As Brexit talks approach and the start of Britain's exit from the European Union looks set to get under way, the Information Commissioner's Office (ICO) has warned companies not to ignore the bloc's new data-protection regulations, due to come into effect in 2018.
The European Commission's (EC) General Data Protection Regulation (GDPR) aims to streamline data-protection frameworks and citizens' rights across the EU. Brussels has called it an attempt to make "Europe fit for the digital age."
The GDPR would ensure that the personal data of victims, witnesses and suspects of crime in the EU are duly protected. It would also facilitate cross-border cooperation in the fight against crime and terrorism, according to the EC.
It enters into force on 5 May 2018, and EU member states have to transpose it into their national law by 6 May 2018.

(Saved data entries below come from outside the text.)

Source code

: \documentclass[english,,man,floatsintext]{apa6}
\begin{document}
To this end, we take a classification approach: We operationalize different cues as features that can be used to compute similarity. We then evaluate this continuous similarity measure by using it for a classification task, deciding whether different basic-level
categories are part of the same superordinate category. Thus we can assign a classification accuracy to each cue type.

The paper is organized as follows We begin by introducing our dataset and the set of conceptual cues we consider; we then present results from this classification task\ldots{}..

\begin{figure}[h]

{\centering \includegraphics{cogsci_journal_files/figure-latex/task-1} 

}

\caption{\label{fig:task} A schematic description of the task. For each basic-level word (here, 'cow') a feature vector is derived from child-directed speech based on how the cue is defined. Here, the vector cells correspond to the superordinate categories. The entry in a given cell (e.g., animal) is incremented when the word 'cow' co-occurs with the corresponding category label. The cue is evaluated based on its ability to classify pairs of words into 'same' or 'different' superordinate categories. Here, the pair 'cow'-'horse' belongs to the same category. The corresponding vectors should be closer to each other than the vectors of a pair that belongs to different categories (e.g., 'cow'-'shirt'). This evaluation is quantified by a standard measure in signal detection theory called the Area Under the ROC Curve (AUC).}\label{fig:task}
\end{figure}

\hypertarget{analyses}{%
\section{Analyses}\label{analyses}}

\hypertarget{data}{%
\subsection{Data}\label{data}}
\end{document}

Speaking at Wealth Management Association's Financial Crime Conference on Thursday (26 January 2017), Garreth Cameron, group manager for business and industry at the Information Commissioner's Office, said: "I keep getting quips from industry executives that we're leaving the EU, should we really be bothered about making room for GDPR compliance? My riposte is, as far as anyone can tell, Britain would still be a member of the EU in 2018, regardless of where Brexit talks are heading."

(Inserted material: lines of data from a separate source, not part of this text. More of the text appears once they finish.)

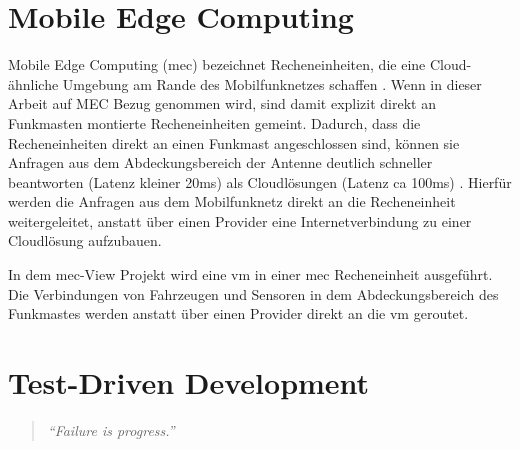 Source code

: \section{Mobile Edge Computing}


Mobile Edge Computing (\gls{mec}) bezeichnet Recheneinheiten, die eine Cloud-ähnliche Umgebung am Rande des Mobilfunknetzes schaffen \cite[4]{etsi:mec}.
Wenn in dieser Arbeit auf MEC Bezug genommen wird, sind damit explizit direkt an Funkmasten montierte Recheneinheiten gemeint.
Dadurch, dass die Recheneinheiten direkt an einen Funkmast angeschlossen sind, können sie Anfragen aus dem Abdeckungsbereich der Antenne deutlich schneller beantworten (Latenz kleiner 20ms) als Cloudlösungen (Latenz ca 100ms) \cite[2]{perf:mec:fraunhofer}.
Hierfür werden die Anfragen aus dem Mobilfunknetz direkt an die Recheneinheit weitergeleitet, anstatt über einen Provider eine Internetverbindung zu einer Cloudlösung aufzubauen.

In dem \gls{mec}-View Projekt wird eine \gls{vm} in einer \gls{mec} Recheneinheit ausgeführt.
Die Verbindungen von Fahrzeugen und Sensoren in dem Abdeckungsbereich des Funkmastes werden anstatt über einen Provider direkt an die \gls{vm} geroutet.



		


	
\section{Test-Driven Development}
\label{tdd}

\begin{quotation}
	\textit{\enquote{Failure is progress.}}
	\cite[5]{tdd}
\end{quotation}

Cameron added that even after Brexit, the British government would ensure a similar level of regulatory framework.
"Companies would find it beneficial to ensure compliance to GDPR standards. Data protection is a challenge for both governments and companies alike. We are 20 years into our first data-protection act, and still asking searching questions about the direct of travel... newer challenges are emerging. So don't view compliance standards as a burden but something to enhance corporate reputation with."
No tussle with the FCA
Cameron also denied that there was some kind of rivalry between the ICO and the Financial Conduct Authority (FCA) when it comes to probing and penalising errant players in the finance and banking community.
"We have very good relations at a policy level with the FCA. If there has been a breach that is very large, we have a conversation with the FCA to determine which regulator should take this forward. At times, both regulators act."
Cameron said that like all regulators, the ICO has a range of tools that are available: "Education and advice is our default position. Unless a horrendous breach has taken place demands that we take punitive action, we actually work with business." Commenting on recent high-profile breaches including TalkTalk and Sony, Cameron said that each incident is always a trigger for a conversation to avoid a repeat in the future.
"Furthermore, companies need to undertake a fundamental rethink about the kind and volume of data they hold. The more they have, the more they are vulnerable in the event of breach. So sometimes a data audit is useful to determine holding what is necessary when it comes to end users and customers."